Der Effekt verstärkt sich, wenn am Vorabend hart trainiert wurde und wenig Kohlenhydrate gegessen wurden. Doch auf Dauer, kann ohne Kohlenhydrate auch kein Fett verbrannt werden. Dazu kommt: Das Gehirn bemerkt die fast leeren Kohlenhydrattanks und fährt zum Selbstschutz viele Systeme herunter. Wer nun zu lange trainiert, kann die typischen Symptome eines Hungerasts erleben (Schwindel, Leistungseinbruch, Muskelzittern). Mehr als eine Stunde Nüchterntraining ist also auch für den erfahrenen Triathleten nicht drin. Da der Körper für die Fettverbrennung etwas Anlaufzeit benötigt, bleiben effektiv nur höchstens 30 Minuten Trainingszeit in diesem Bereich.

Frühstücken ist wichtig

Immer noch besser als nichts für denjenigen, der aufgrund von Arbeit oder Familie nur morgens trainieren kann. Mit einberechnet werden muss jedoch auch die Zeit, die für die Nahrungsaufnahme nach dem Training benötigt wird. Wer hier nicht bewusst isst, kann den positiven Effekt eines Nüchterntrainings nicht ausnutzen. Denn wenn der Körper so sehr in Energienot kommt, kann es zu Heißhungerattacken kommen!
Ganz auf das Frühstück verzichten, sollte man außerdem nie! Viele Studien haben bewiesen, dass ohne eine frühe Mahlzeit die Leistung über den Tag hinweg sehr niedrig bleibt. Auch ist nach diesem energietischen „Notstand“ die Immunabwehr geschwächt und braucht Unterstützung.
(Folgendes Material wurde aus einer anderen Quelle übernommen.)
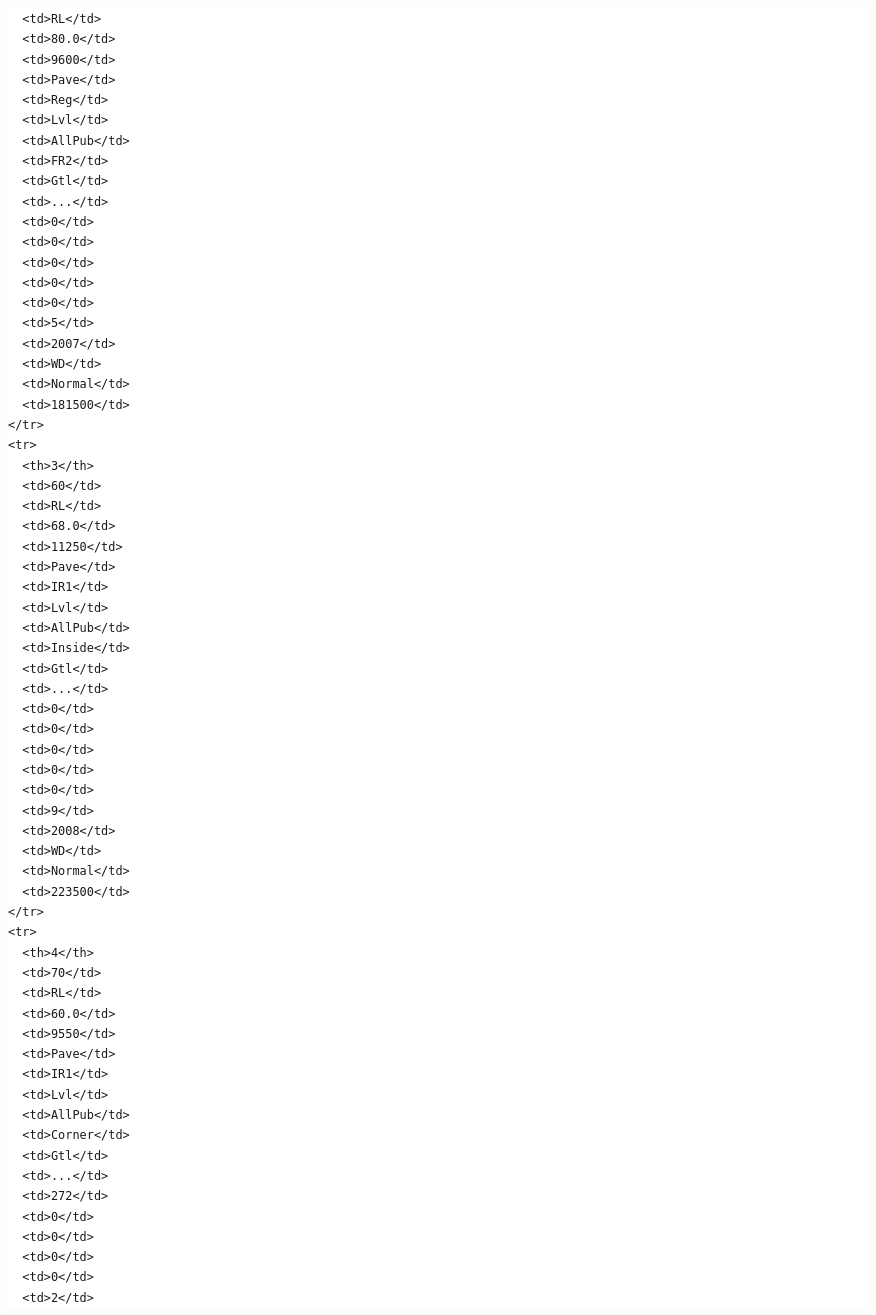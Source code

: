       <td>RL</td>
      <td>80.0</td>
      <td>9600</td>
      <td>Pave</td>
      <td>Reg</td>
      <td>Lvl</td>
      <td>AllPub</td>
      <td>FR2</td>
      <td>Gtl</td>
      <td>...</td>
      <td>0</td>
      <td>0</td>
      <td>0</td>
      <td>0</td>
      <td>0</td>
      <td>5</td>
      <td>2007</td>
      <td>WD</td>
      <td>Normal</td>
      <td>181500</td>
    </tr>
    <tr>
      <th>3</th>
      <td>60</td>
      <td>RL</td>
      <td>68.0</td>
      <td>11250</td>
      <td>Pave</td>
      <td>IR1</td>
      <td>Lvl</td>
      <td>AllPub</td>
      <td>Inside</td>
      <td>Gtl</td>
      <td>...</td>
      <td>0</td>
      <td>0</td>
      <td>0</td>
      <td>0</td>
      <td>0</td>
      <td>9</td>
      <td>2008</td>
      <td>WD</td>
      <td>Normal</td>
      <td>223500</td>
    </tr>
    <tr>
      <th>4</th>
      <td>70</td>
      <td>RL</td>
      <td>60.0</td>
      <td>9550</td>
      <td>Pave</td>
      <td>IR1</td>
      <td>Lvl</td>
      <td>AllPub</td>
      <td>Corner</td>
      <td>Gtl</td>
      <td>...</td>
      <td>272</td>
      <td>0</td>
      <td>0</td>
      <td>0</td>
      <td>0</td>
      <td>2</td>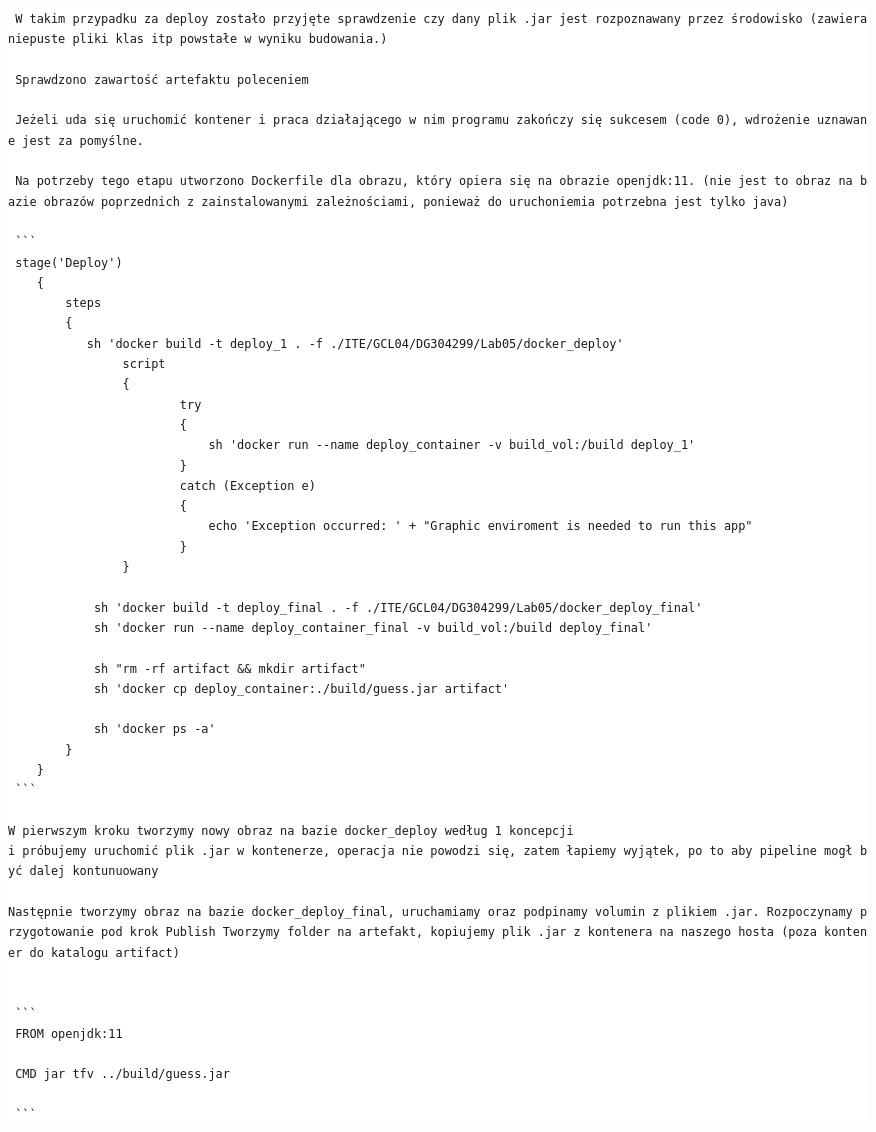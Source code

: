      W takim przypadku za deploy zostało przyjęte sprawdzenie czy dany plik .jar jest rozpoznawany przez środowisko (zawiera niepuste pliki klas itp powstałe w wyniku budowania.)
     
     Sprawdzono zawartość artefaktu poleceniem

     Jeżeli uda się uruchomić kontener i praca działającego w nim programu zakończy się sukcesem (code 0), wdrożenie uznawane jest za pomyślne. 

     Na potrzeby tego etapu utworzono Dockerfile dla obrazu, który opiera się na obrazie openjdk:11. (nie jest to obraz na bazie obrazów poprzednich z zainstalowanymi zależnościami, ponieważ do uruchoniemia potrzebna jest tylko java)

     ```
     stage('Deploy') 
        {
            steps 
            {
               sh 'docker build -t deploy_1 . -f ./ITE/GCL04/DG304299/Lab05/docker_deploy'
                    script
                    {
                            try 
                            {
                                sh 'docker run --name deploy_container -v build_vol:/build deploy_1'
                            } 
                            catch (Exception e) 
                            {
                                echo 'Exception occurred: ' + "Graphic enviroment is needed to run this app"
                            }
                    }

                sh 'docker build -t deploy_final . -f ./ITE/GCL04/DG304299/Lab05/docker_deploy_final'
                sh 'docker run --name deploy_container_final -v build_vol:/build deploy_final'

                sh "rm -rf artifact && mkdir artifact"
                sh 'docker cp deploy_container:./build/guess.jar artifact' 

                sh 'docker ps -a'
            }
        }
     ```

    W pierwszym kroku tworzymy nowy obraz na bazie docker_deploy według 1 koncepcji
    i próbujemy uruchomić plik .jar w kontenerze, operacja nie powodzi się, zatem łapiemy wyjątek, po to aby pipeline mogł być dalej kontunuowany

    Następnie tworzymy obraz na bazie docker_deploy_final, uruchamiamy oraz podpinamy volumin z plikiem .jar. Rozpoczynamy przygotowanie pod krok Publish Tworzymy folder na artefakt, kopiujemy plik .jar z kontenera na naszego hosta (poza kontener do katalogu artifact)
    

     ```
     FROM openjdk:11

     CMD jar tfv ../build/guess.jar

     ```
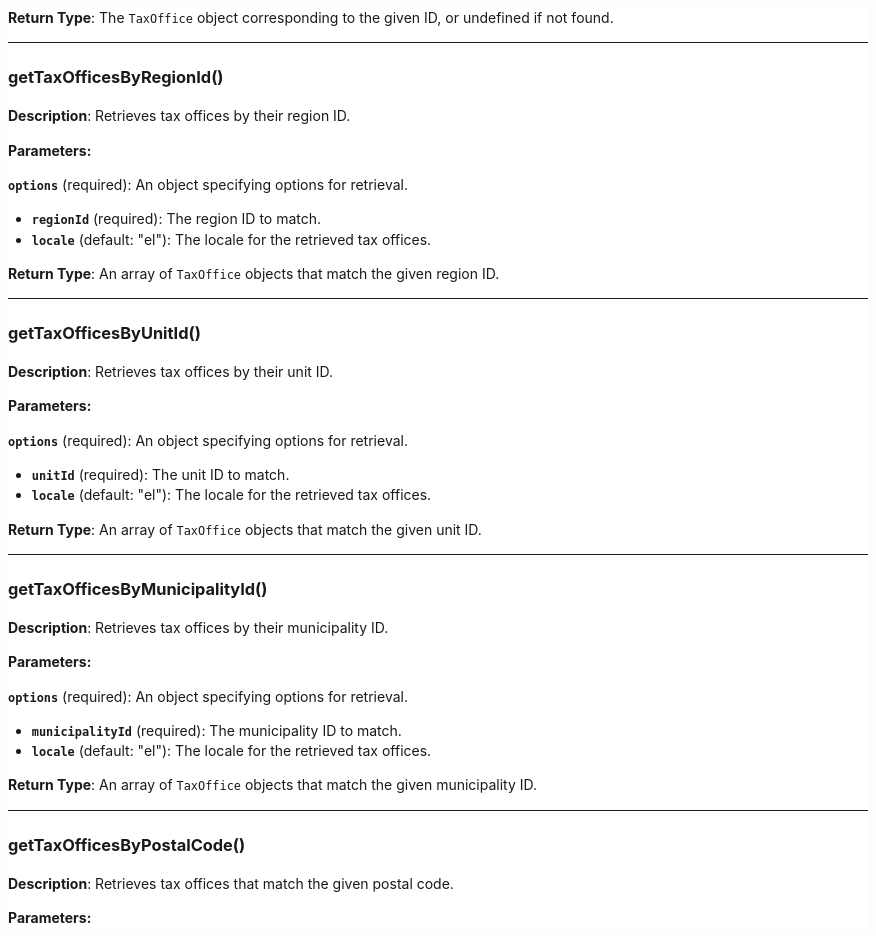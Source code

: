 **Return Type**: The `TaxOffice` object corresponding to the given ID, or undefined if not found.

---

### getTaxOfficesByRegionId()<a id='getTaxOfficesByRegionId'></a>

**Description**: Retrieves tax offices by their region ID.

**Parameters:**

**`options`** (required): An object specifying options for retrieval.

- **`regionId`** (required): The region ID to match.
- **`locale`** (default: "el"): The locale for the retrieved tax offices.

**Return Type**: An array of `TaxOffice` objects that match the given region ID.

---

### getTaxOfficesByUnitId()<a id='getTaxOfficesByUnitId'></a>

**Description**: Retrieves tax offices by their unit ID.

**Parameters:**

**`options`** (required): An object specifying options for retrieval.

- **`unitId`** (required): The unit ID to match.
- **`locale`** (default: "el"): The locale for the retrieved tax offices.

**Return Type**: An array of `TaxOffice` objects that match the given unit ID.

---

### getTaxOfficesByMunicipalityId()<a id='getTaxOfficesByMunicipalityId'></a>

**Description**: Retrieves tax offices by their municipality ID.

**Parameters:**

**`options`** (required): An object specifying options for retrieval.

- **`municipalityId`** (required): The municipality ID to match.
- **`locale`** (default: "el"): The locale for the retrieved tax offices.

**Return Type**: An array of `TaxOffice` objects that match the given municipality ID.

---

### getTaxOfficesByPostalCode()<a id='getTaxOfficesByPostalCode'></a>

**Description**: Retrieves tax offices that match the given postal code.

**Parameters:**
Wer dennoch morgens vor dem Frühstück trainieren möchte oder gar muss, sollte Folgendes beachten

• Die Aufwärmphase sollte länger sein. Alle Körpersysteme brauchen morgens länger, bis sie voll belastbar sind.
• Das Tempo sollte niedrig gewählt werden. Für intensive Einheiten ist der Körper so früh und so „leer“ noch nicht in der Lage. Die Verletzungsgefahr steigt bei schnellen und koordinativ anspruchsvollen Einheiten.
• Keine Leistungstests am frühen Morgen und ohne Frühstück! Die Werte können stark abweichen vom „Normalzustand“.
• Nicht bei starkem Hungerfühl oder allgemeinen Kreislaufproblemen laufen!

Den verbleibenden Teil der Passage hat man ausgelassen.